Task to carry out = Strip out all images, then restate the data verbatim.

Records to use =
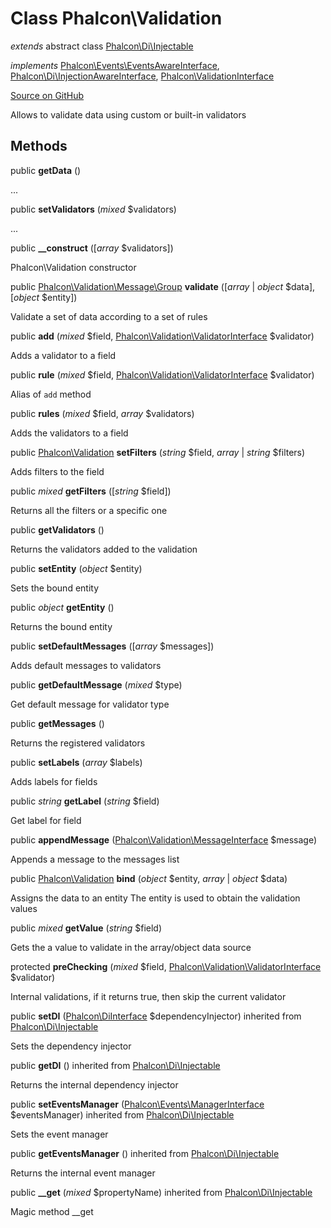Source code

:# Class **Phalcon\\Validation**

*extends* abstract class [Phalcon\Di\Injectable](/en/3.2/api/Phalcon_Di_Injectable)

*implements* [Phalcon\Events\EventsAwareInterface](/en/3.2/api/Phalcon_Events_EventsAwareInterface), [Phalcon\Di\InjectionAwareInterface](/en/3.2/api/Phalcon_Di_InjectionAwareInterface), [Phalcon\ValidationInterface](/en/3.2/api/Phalcon_ValidationInterface)

<a href="https://github.com/phalcon/cphalcon/blob/master/phalcon/validation.zep" class="btn btn-default btn-sm">Source on GitHub</a>

Allows to validate data using custom or built-in validators

## Methods

public **getData** ()

...

public **setValidators** (*mixed* $validators)

...

public **__construct** ([*array* $validators])

Phalcon\\Validation constructor

public [Phalcon\Validation\Message\Group](/en/3.2/api/Phalcon_Validation_Message_Group) **validate** ([*array* | *object* $data], [*object* $entity])

Validate a set of data according to a set of rules

public **add** (*mixed* $field, [Phalcon\Validation\ValidatorInterface](/en/3.2/api/Phalcon_Validation_ValidatorInterface) $validator)

Adds a validator to a field

public **rule** (*mixed* $field, [Phalcon\Validation\ValidatorInterface](/en/3.2/api/Phalcon_Validation_ValidatorInterface) $validator)

Alias of `add` method

public **rules** (*mixed* $field, *array* $validators)

Adds the validators to a field

public [Phalcon\Validation](/en/3.2/api/Phalcon_Validation) **setFilters** (*string* $field, *array* | *string* $filters)

Adds filters to the field

public *mixed* **getFilters** ([*string* $field])

Returns all the filters or a specific one

public **getValidators** ()

Returns the validators added to the validation

public **setEntity** (*object* $entity)

Sets the bound entity

public *object* **getEntity** ()

Returns the bound entity

public **setDefaultMessages** ([*array* $messages])

Adds default messages to validators

public **getDefaultMessage** (*mixed* $type)

Get default message for validator type

public **getMessages** ()

Returns the registered validators

public **setLabels** (*array* $labels)

Adds labels for fields

public *string* **getLabel** (*string* $field)

Get label for field

public **appendMessage** ([Phalcon\Validation\MessageInterface](/en/3.2/api/Phalcon_Validation_MessageInterface) $message)

Appends a message to the messages list

public [Phalcon\Validation](/en/3.2/api/Phalcon_Validation) **bind** (*object* $entity, *array* | *object* $data)

Assigns the data to an entity The entity is used to obtain the validation values

public *mixed* **getValue** (*string* $field)

Gets the a value to validate in the array/object data source

protected **preChecking** (*mixed* $field, [Phalcon\Validation\ValidatorInterface](/en/3.2/api/Phalcon_Validation_ValidatorInterface) $validator)

Internal validations, if it returns true, then skip the current validator

public **setDI** ([Phalcon\DiInterface](/en/3.2/api/Phalcon_DiInterface) $dependencyInjector) inherited from [Phalcon\Di\Injectable](/en/3.2/api/Phalcon_Di_Injectable)

Sets the dependency injector

public **getDI** () inherited from [Phalcon\Di\Injectable](/en/3.2/api/Phalcon_Di_Injectable)

Returns the internal dependency injector

public **setEventsManager** ([Phalcon\Events\ManagerInterface](/en/3.2/api/Phalcon_Events_ManagerInterface) $eventsManager) inherited from [Phalcon\Di\Injectable](/en/3.2/api/Phalcon_Di_Injectable)

Sets the event manager

public **getEventsManager** () inherited from [Phalcon\Di\Injectable](/en/3.2/api/Phalcon_Di_Injectable)

Returns the internal event manager

public **__get** (*mixed* $propertyName) inherited from [Phalcon\Di\Injectable](/en/3.2/api/Phalcon_Di_Injectable)

Magic method __get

Result of this task =
Source code

:# Class **Phalcon\\Validation**

*extends* abstract class [Phalcon\Di\Injectable](/en/3.2/api/Phalcon_Di_Injectable)

*implements* [Phalcon\Events\EventsAwareInterface](/en/3.2/api/Phalcon_Events_EventsAwareInterface), [Phalcon\Di\InjectionAwareInterface](/en/3.2/api/Phalcon_Di_InjectionAwareInterface), [Phalcon\ValidationInterface](/en/3.2/api/Phalcon_ValidationInterface)

<a href="https://github.com/phalcon/cphalcon/blob/master/phalcon/validation.zep" class="btn btn-default btn-sm">Source on GitHub</a>

Allows to validate data using custom or built-in validators

## Methods

public **getData** ()

...

public **setValidators** (*mixed* $validators)

...

public **__construct** ([*array* $validators])

Phalcon\\Validation constructor

public [Phalcon\Validation\Message\Group](/en/3.2/api/Phalcon_Validation_Message_Group) **validate** ([*array* | *object* $data], [*object* $entity])

Validate a set of data according to a set of rules

public **add** (*mixed* $field, [Phalcon\Validation\ValidatorInterface](/en/3.2/api/Phalcon_Validation_ValidatorInterface) $validator)

Adds a validator to a field

public **rule** (*mixed* $field, [Phalcon\Validation\ValidatorInterface](/en/3.2/api/Phalcon_Validation_ValidatorInterface) $validator)

Alias of `add` method

public **rules** (*mixed* $field, *array* $validators)

Adds the validators to a field

public [Phalcon\Validation](/en/3.2/api/Phalcon_Validation) **setFilters** (*string* $field, *array* | *string* $filters)

Adds filters to the field

public *mixed* **getFilters** ([*string* $field])

Returns all the filters or a specific one

public **getValidators** ()

Returns the validators added to the validation

public **setEntity** (*object* $entity)

Sets the bound entity

public *object* **getEntity** ()

Returns the bound entity

public **setDefaultMessages** ([*array* $messages])

Adds default messages to validators

public **getDefaultMessage** (*mixed* $type)

Get default message for validator type

public **getMessages** ()

Returns the registered validators

public **setLabels** (*array* $labels)

Adds labels for fields

public *string* **getLabel** (*string* $field)

Get label for field

public **appendMessage** ([Phalcon\Validation\MessageInterface](/en/3.2/api/Phalcon_Validation_MessageInterface) $message)

Appends a message to the messages list

public [Phalcon\Validation](/en/3.2/api/Phalcon_Validation) **bind** (*object* $entity, *array* | *object* $data)

Assigns the data to an entity The entity is used to obtain the validation values

public *mixed* **getValue** (*string* $field)

Gets the a value to validate in the array/object data source

protected **preChecking** (*mixed* $field, [Phalcon\Validation\ValidatorInterface](/en/3.2/api/Phalcon_Validation_ValidatorInterface) $validator)

Internal validations, if it returns true, then skip the current validator

public **setDI** ([Phalcon\DiInterface](/en/3.2/api/Phalcon_DiInterface) $dependencyInjector) inherited from [Phalcon\Di\Injectable](/en/3.2/api/Phalcon_Di_Injectable)

Sets the dependency injector

public **getDI** () inherited from [Phalcon\Di\Injectable](/en/3.2/api/Phalcon_Di_Injectable)

Returns the internal dependency injector

public **setEventsManager** ([Phalcon\Events\ManagerInterface](/en/3.2/api/Phalcon_Events_ManagerInterface) $eventsManager) inherited from [Phalcon\Di\Injectable](/en/3.2/api/Phalcon_Di_Injectable)

Sets the event manager

public **getEventsManager** () inherited from [Phalcon\Di\Injectable](/en/3.2/api/Phalcon_Di_Injectable)

Returns the internal event manager

public **__get** (*mixed* $propertyName) inherited from [Phalcon\Di\Injectable](/en/3.2/api/Phalcon_Di_Injectable)

Magic method __get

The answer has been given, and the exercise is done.